◆ Exercise data
......
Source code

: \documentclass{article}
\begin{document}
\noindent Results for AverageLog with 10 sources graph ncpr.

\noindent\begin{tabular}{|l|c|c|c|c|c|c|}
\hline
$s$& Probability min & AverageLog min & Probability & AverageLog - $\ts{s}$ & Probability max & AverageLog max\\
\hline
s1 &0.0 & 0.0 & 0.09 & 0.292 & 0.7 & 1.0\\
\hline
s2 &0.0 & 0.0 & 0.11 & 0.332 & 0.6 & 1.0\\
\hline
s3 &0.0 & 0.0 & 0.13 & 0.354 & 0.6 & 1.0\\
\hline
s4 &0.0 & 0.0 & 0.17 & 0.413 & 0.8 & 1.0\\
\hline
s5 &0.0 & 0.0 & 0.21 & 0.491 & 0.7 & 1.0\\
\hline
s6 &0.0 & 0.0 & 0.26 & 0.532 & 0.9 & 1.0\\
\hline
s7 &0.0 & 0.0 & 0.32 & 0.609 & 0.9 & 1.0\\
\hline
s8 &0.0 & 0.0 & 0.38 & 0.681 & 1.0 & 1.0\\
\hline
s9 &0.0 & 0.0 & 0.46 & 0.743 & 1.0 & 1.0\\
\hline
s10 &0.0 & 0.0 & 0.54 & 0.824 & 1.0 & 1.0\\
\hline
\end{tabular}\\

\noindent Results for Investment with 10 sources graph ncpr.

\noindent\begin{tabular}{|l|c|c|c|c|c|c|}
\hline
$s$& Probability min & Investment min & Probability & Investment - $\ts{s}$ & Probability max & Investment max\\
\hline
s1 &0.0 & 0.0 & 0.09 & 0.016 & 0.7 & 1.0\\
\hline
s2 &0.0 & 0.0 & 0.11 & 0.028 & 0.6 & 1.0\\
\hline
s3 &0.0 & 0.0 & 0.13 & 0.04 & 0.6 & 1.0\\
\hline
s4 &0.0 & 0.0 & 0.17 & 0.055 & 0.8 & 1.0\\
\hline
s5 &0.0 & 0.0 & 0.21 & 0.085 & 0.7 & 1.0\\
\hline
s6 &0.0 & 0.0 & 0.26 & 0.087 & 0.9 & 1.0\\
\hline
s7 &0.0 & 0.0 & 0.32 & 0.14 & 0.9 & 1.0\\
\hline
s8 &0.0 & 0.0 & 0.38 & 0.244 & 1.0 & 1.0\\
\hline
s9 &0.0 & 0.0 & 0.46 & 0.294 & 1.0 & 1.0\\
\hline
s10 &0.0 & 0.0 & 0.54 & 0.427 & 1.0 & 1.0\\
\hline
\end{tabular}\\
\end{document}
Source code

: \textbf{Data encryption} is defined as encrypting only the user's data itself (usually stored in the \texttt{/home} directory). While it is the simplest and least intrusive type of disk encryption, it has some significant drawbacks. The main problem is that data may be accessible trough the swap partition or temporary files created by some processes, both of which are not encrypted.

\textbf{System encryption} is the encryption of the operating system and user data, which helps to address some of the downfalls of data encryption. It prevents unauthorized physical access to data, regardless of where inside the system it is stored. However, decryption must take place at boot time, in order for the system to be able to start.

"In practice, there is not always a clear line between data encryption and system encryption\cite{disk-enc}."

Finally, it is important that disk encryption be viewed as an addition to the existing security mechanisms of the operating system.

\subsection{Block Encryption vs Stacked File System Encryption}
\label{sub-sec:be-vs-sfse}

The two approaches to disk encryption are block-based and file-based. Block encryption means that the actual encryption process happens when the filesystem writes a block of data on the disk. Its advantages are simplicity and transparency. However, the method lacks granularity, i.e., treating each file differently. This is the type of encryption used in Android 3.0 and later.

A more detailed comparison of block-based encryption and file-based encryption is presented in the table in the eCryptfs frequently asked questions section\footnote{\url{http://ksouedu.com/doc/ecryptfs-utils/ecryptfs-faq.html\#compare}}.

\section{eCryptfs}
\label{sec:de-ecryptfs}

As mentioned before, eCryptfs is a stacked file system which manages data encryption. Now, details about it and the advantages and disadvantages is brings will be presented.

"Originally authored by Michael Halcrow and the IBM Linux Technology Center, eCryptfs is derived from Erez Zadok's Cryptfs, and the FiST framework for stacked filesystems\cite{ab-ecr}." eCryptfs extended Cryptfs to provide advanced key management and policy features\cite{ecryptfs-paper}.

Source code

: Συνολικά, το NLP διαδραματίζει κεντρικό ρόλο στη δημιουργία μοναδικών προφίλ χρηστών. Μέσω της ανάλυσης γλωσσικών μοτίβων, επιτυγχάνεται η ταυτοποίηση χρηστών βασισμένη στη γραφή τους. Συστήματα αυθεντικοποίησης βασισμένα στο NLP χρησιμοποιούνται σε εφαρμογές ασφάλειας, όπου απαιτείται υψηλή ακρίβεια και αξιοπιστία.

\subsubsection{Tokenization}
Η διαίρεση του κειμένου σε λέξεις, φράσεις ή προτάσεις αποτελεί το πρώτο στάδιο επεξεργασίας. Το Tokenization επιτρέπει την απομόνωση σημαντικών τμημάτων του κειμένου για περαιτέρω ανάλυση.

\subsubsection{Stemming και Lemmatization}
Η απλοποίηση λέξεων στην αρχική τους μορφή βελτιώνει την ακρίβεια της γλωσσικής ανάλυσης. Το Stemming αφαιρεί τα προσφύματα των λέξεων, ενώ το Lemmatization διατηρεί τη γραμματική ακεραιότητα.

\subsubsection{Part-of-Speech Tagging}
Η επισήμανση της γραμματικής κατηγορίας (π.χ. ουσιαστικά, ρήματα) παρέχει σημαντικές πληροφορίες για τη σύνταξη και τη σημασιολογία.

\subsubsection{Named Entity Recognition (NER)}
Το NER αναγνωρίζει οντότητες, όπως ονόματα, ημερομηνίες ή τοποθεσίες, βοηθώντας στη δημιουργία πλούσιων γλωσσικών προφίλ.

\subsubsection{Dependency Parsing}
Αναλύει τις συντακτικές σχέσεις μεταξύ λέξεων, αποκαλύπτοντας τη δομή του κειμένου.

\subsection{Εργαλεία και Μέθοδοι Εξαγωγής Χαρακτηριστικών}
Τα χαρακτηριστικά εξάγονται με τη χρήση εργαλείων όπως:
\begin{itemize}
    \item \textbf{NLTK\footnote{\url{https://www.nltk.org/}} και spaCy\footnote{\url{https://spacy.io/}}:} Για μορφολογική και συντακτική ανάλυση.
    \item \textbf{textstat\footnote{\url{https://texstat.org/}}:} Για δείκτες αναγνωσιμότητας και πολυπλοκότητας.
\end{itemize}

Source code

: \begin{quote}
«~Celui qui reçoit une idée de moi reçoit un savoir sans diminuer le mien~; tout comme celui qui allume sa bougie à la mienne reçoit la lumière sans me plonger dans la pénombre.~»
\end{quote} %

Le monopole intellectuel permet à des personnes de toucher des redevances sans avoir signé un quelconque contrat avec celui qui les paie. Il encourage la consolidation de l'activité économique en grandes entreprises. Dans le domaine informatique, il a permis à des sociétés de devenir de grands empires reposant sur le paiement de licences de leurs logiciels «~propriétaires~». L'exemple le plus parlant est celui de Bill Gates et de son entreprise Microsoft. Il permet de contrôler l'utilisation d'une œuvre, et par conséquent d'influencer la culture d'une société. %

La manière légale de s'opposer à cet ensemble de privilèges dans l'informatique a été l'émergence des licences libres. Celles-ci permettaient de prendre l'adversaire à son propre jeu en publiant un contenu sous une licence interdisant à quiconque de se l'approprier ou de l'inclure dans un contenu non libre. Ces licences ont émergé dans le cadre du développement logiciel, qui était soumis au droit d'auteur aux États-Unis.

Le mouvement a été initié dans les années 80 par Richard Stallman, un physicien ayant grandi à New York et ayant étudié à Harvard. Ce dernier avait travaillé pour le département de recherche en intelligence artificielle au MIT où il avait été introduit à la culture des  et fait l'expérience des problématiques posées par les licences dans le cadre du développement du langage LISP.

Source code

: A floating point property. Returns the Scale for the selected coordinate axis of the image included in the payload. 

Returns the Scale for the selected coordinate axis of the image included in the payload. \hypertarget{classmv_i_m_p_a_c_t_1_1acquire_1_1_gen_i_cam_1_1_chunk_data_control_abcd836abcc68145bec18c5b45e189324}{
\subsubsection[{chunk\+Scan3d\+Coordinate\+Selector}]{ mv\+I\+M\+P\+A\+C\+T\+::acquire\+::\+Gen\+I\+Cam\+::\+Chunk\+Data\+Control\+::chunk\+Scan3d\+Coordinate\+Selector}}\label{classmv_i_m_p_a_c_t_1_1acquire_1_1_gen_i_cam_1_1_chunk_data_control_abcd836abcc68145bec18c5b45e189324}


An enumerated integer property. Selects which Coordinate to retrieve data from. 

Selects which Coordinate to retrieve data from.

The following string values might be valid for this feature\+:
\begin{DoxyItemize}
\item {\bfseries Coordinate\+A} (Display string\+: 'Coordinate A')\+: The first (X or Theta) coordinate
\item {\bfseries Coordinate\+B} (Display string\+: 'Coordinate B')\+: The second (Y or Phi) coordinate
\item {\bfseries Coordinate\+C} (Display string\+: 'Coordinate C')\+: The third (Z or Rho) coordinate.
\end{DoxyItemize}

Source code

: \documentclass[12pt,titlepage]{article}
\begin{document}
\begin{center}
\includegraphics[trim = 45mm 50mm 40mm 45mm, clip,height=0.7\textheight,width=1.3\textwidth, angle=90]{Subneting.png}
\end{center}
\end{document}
......
◆ Assignment
Please return the lines above that run from the line containing "και συντακτική ανάλυση." to the line containing "A floating point", inclusive, exactly and with no other lines.

◆ Your solution
    \item \textbf{NLTK\footnote{\url{https://www.nltk.org/}} και spaCy\footnote{\url{https://spacy.io/}}:} Για μορφολογική και συντακτική ανάλυση.
    \item \textbf{textstat\footnote{\url{https://texstat.org/}}:} Για δείκτες αναγνωσιμότητας και πολυπλοκότητας.
\end{itemize}

Source code

: \begin{quote}
«~Celui qui reçoit une idée de moi reçoit un savoir sans diminuer le mien~; tout comme celui qui allume sa bougie à la mienne reçoit la lumière sans me plonger dans la pénombre.~»
\end{quote} %

Le monopole intellectuel permet à des personnes de toucher des redevances sans avoir signé un quelconque contrat avec celui qui les paie. Il encourage la consolidation de l'activité économique en grandes entreprises. Dans le domaine informatique, il a permis à des sociétés de devenir de grands empires reposant sur le paiement de licences de leurs logiciels «~propriétaires~». L'exemple le plus parlant est celui de Bill Gates et de son entreprise Microsoft. Il permet de contrôler l'utilisation d'une œuvre, et par conséquent d'influencer la culture d'une société. %

La manière légale de s'opposer à cet ensemble de privilèges dans l'informatique a été l'émergence des licences libres. Celles-ci permettaient de prendre l'adversaire à son propre jeu en publiant un contenu sous une licence interdisant à quiconque de se l'approprier ou de l'inclure dans un contenu non libre. Ces licences ont émergé dans le cadre du développement logiciel, qui était soumis au droit d'auteur aux États-Unis.

Le mouvement a été initié dans les années 80 par Richard Stallman, un physicien ayant grandi à New York et ayant étudié à Harvard. Ce dernier avait travaillé pour le département de recherche en intelligence artificielle au MIT où il avait été introduit à la culture des  et fait l'expérience des problématiques posées par les licences dans le cadre du développement du langage LISP.

Source code

: A floating point property. Returns the Scale for the selected coordinate axis of the image included in the payload. 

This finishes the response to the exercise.